作者注:K-means方法在Matlab中已经有代码的,可以直接调用。
K-mean clustering algorithm was developed by J. MacQueen (1967) and then by J. A. Hartigan
and M. A. Wong around 1975.
Simply speaking, k-means clustering is an algorithm to classify or to group your objects based
on attributes/features into K number of group. K is positive integer number. The grouping is done
by minimizing the sum of squares of distances between data and the corresponding cluster centroid.
Thus the purpose of K-mean clustering is to classify the data.
The basic step of k-means clustering is simple. In the beginning we determine number of cluster
K and we assume the centroid or center of these clusters. We can take any random objects as the
initial centroids or the first K objects in sequence can also serve as the initial centroids.
Then the K means algorithm will do the three steps below until convergence.
Iterate until stable (= no object move group):
1. Determine the centroid coordinate;
2. Determine the distance of each object to the centroids;
3. Group the object based on minimum distance.
For you who like to use Matlab, Matlab Statistical Toolbox contain a function name kmeans.
If you do not have the statistical toolbox, you may use my generic code below. The kMeanCluster
and distMatrix can be downloaded as text files. Alternatively, you may simply copy and paste the
code below.
Matlab codes below:
function y=kMeansCluster(m,k,isRand)
%%%%%%%%%%%%%%%%%%%%%%%%%%%%%
% kMeansCluster - Simple k means clustering algorithm
% Author: Kardi Teknomo, Ph.D.
%
% Purpose: classify the objects in data matrix based on the attributes
% Criteria: minimize Euclidean distance between centroids and object points
% For more explanation of the algorithm, see http://people.revoledu.com/kardi/tutorial/kMean/index.html
% Output: matrix data plus an additional column represent the group of each object
%
% Example: m = [ 1 1; 2 1; 4 3; 5 4] or in a nice form
% m = [ 1 1;
% 2 1;
% 4 3;
% 5 4]
% k = 2
% kMeansCluster(m,k) produces m = [ 1 1 1;
% 2 1 1;
% 4 3 2;
% 5 4 2]
% Input:
% m - required, matrix data: objects in rows and attributes in columns
% k - optional, number of groups (default = 1)
% isRand - optional, if using random initialization isRand=1, otherwise input any number (default)

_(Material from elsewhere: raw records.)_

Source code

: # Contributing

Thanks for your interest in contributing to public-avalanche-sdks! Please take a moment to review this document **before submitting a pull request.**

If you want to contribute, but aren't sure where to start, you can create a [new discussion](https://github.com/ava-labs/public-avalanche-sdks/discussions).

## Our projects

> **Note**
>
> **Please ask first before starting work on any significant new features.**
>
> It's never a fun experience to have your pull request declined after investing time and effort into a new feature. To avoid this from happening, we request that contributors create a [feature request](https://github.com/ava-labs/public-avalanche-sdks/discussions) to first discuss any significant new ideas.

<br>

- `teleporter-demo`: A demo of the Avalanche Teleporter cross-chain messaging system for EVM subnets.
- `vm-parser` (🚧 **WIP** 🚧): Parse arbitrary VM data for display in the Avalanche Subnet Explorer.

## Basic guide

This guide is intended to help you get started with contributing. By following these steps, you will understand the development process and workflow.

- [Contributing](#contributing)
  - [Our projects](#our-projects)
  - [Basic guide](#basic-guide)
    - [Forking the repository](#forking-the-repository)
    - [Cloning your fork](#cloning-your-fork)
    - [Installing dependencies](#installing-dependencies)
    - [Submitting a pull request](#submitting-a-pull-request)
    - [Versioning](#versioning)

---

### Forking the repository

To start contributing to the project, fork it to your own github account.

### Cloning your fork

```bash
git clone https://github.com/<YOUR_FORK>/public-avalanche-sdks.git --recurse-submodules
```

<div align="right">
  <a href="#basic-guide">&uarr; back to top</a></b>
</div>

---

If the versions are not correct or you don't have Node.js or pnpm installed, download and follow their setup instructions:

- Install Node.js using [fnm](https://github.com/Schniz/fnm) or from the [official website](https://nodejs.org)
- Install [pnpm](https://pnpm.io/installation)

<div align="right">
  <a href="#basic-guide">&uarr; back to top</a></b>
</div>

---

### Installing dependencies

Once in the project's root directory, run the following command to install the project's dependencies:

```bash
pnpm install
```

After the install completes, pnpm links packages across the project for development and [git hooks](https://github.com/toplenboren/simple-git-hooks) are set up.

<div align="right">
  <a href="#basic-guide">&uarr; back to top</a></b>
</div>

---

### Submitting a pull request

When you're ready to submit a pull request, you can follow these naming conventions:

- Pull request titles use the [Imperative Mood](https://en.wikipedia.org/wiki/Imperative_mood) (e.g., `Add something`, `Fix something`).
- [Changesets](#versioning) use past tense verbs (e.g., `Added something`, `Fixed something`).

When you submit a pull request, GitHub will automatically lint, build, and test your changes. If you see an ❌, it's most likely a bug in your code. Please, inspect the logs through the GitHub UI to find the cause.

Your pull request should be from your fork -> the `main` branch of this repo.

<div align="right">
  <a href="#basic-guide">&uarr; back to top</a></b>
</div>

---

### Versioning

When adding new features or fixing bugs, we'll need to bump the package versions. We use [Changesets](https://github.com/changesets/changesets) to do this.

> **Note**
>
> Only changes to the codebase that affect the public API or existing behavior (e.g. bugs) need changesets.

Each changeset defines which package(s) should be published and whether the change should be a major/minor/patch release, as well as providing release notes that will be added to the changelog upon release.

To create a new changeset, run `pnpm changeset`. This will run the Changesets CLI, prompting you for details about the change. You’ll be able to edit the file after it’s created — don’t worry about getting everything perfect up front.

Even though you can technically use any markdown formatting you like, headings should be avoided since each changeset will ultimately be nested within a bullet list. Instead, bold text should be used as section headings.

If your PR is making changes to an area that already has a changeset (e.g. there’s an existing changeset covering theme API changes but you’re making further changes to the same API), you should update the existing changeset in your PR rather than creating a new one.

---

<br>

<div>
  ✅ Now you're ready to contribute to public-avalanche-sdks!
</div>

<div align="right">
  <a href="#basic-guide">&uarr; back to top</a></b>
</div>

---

% it will assign the first k data as initial centroids
%
% Local Variables
% f - row number of data that belong to group i
% c - centroid coordinate size (1:k, 1:maxCol)
% g - current iteration group matrix size (1:maxRow)
% i - scalar iterator
% maxCol - scalar number of rows in the data matrix m = number of attributes
% maxRow - scalar number of columns in the data matrix m = number of objects
% temp - previous iteration group matrix size (1:maxRow)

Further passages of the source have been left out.